1.1.1 Bag-info.txt file
This file is created by extracting metadata from the accessions database. Its purpose is redundancy of information: to ensure that the accessioning information is stored with the files themselves. The BagIt specification requires certain fields, and the following crosswalk defines where the information is retrieved from in the current system.
| Bagit field | Accessions form site field | |
|---|---|---|
| Source-org | Record.department.name | |
| Org-address | Record.department.name searched in LDAP | |
| Contact-phone | Record.recordMaker.cnetid searched in LDAP | |
| Contact-email | Record.recordMaker pre-prended to string '@uchicago.edu' | |
| External-Description | Record.collection.description | |
| Internal-Description | Record.summary | |
| Bagging-date | Record.createDate | |
| External-identifier | Record.receipt | |
| Internal-identifier | Record.receipt | |
| Bag-size | Sum(file.size) from file inner join record on record.id=file.accession where record.receipt=accession | |
| Payload.0xum | (Sum(file.size) from file inner join record on record.id=file.accession where record.receipt=accession)/8 prepended to string '.' prepended to | |
| count(file.name) from file inner join record on record.id=file.accession where record.receipt=accession | ||
| Bag-group-identifier | 'ark:/61001' | |
| Internal-sender-identifier | Record.yourIdentifier | |
| Internal-sender-description | Record.summary | |
| Bag-count | Record.counter |
1.1.2 Manifest\_<alg>.txt
The manifest file is a complete list of almost every file in the BagIt directory. Filepaths are relative to the top the of the BagIt directory. Therefore, every file path in the manifest files start with the string 'data/' and is followed by the remainder of the path of the file including subdirectories. A file in the manifest file is one that when the bagging process occurred could be evaluated for a checksum. The algorithm used for these checksums is MD5.
| Manifest\_<alg> field | Accessions form site field | Alternate measurement |
|---|---|---|
| Checksum | File.checksum | Evaluate checksum on the fly |
| Filepath | File.path split after receipt identifier | Filepath split after accession identifier |
1.1.3 Erc.txt
In the University of Chicago Library Digital Repository's implementation, Erc.txt adds a descriptive element to the BagIt specification by integrating the Kernel Metadata and Electronic Resource Citation (ERC) specification with the BagIt specification.

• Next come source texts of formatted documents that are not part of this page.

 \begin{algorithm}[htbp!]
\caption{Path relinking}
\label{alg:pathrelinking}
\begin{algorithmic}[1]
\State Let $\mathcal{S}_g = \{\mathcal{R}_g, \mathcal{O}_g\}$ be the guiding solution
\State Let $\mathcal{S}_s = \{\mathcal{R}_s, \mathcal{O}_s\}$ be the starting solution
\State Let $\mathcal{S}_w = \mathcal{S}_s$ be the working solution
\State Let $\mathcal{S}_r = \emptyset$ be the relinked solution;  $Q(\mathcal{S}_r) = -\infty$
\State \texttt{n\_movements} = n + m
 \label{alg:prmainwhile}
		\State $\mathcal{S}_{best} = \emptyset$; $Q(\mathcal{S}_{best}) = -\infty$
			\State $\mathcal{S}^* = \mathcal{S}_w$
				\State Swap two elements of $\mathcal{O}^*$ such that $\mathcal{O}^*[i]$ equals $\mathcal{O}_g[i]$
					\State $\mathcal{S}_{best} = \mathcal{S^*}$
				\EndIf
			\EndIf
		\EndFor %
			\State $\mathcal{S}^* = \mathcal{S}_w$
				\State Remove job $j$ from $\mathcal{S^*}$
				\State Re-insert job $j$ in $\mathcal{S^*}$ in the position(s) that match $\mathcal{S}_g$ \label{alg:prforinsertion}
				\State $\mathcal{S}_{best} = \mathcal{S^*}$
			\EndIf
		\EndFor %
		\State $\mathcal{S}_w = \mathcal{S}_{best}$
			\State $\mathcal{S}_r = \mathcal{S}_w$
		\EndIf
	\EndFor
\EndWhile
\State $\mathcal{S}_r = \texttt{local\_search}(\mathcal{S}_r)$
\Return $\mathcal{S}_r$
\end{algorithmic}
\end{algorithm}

This information is collection-level metadata defining the "who", "what", "when" and "where" for an accession.
| Erc field | Accessions form site field | EAD field |
|---|---|---|
| Who | 'University of Chicago Library' | archdesc/did/unitpublisher |
| What | Record.collection.title prepended to Record.createDate | archdesc/did/unittitle |
| When | Record.createDate | archdesc/did/unitdate |
| Where | 'ark:/61001/' prepended to Record.receipt | n/a |
1.1.4 Fetch.txt
This file contains filepaths for files that could not have a checksum computed and therefore could not be transferred into the new bag. This file is optional.
| Fetch field | Field computed on the fly |
|---|---|
| URL | Filepath preceded by the string data/repository/ac' |
| Size | File size computed on-the-fly |
1.2 Interface for this tool
This tool is being designed as a background task. It will run as a cron job.
1.2.1 Auditing
| Audit statement | Who sees it | How it is communicated |
|---|---|---|
| List of unsuccessfully transferred files | repository administrator | |
| Count of successful transfers vs total files in the accession | repository administrator and depositor | |
| Date and time the processing started | repository administrator | email, accession forms database record update |
| Date and time the processing ended | repository administrator | email, accession forms database record update |
| Status of accession record | repository administrator | accessions forms database record update |
1.2.2 Accessions database record update
All accession records are created with the status 'started'. This is changed to 'in process' by a cron job that runs nightly and checks for file records associated with that accession record and creates a row in the report table for that accession.
This final cron job will check for any accession record with status 'in process' and create a bagit directory. Once completed, the status of the bagged accession record will change to 'processed'.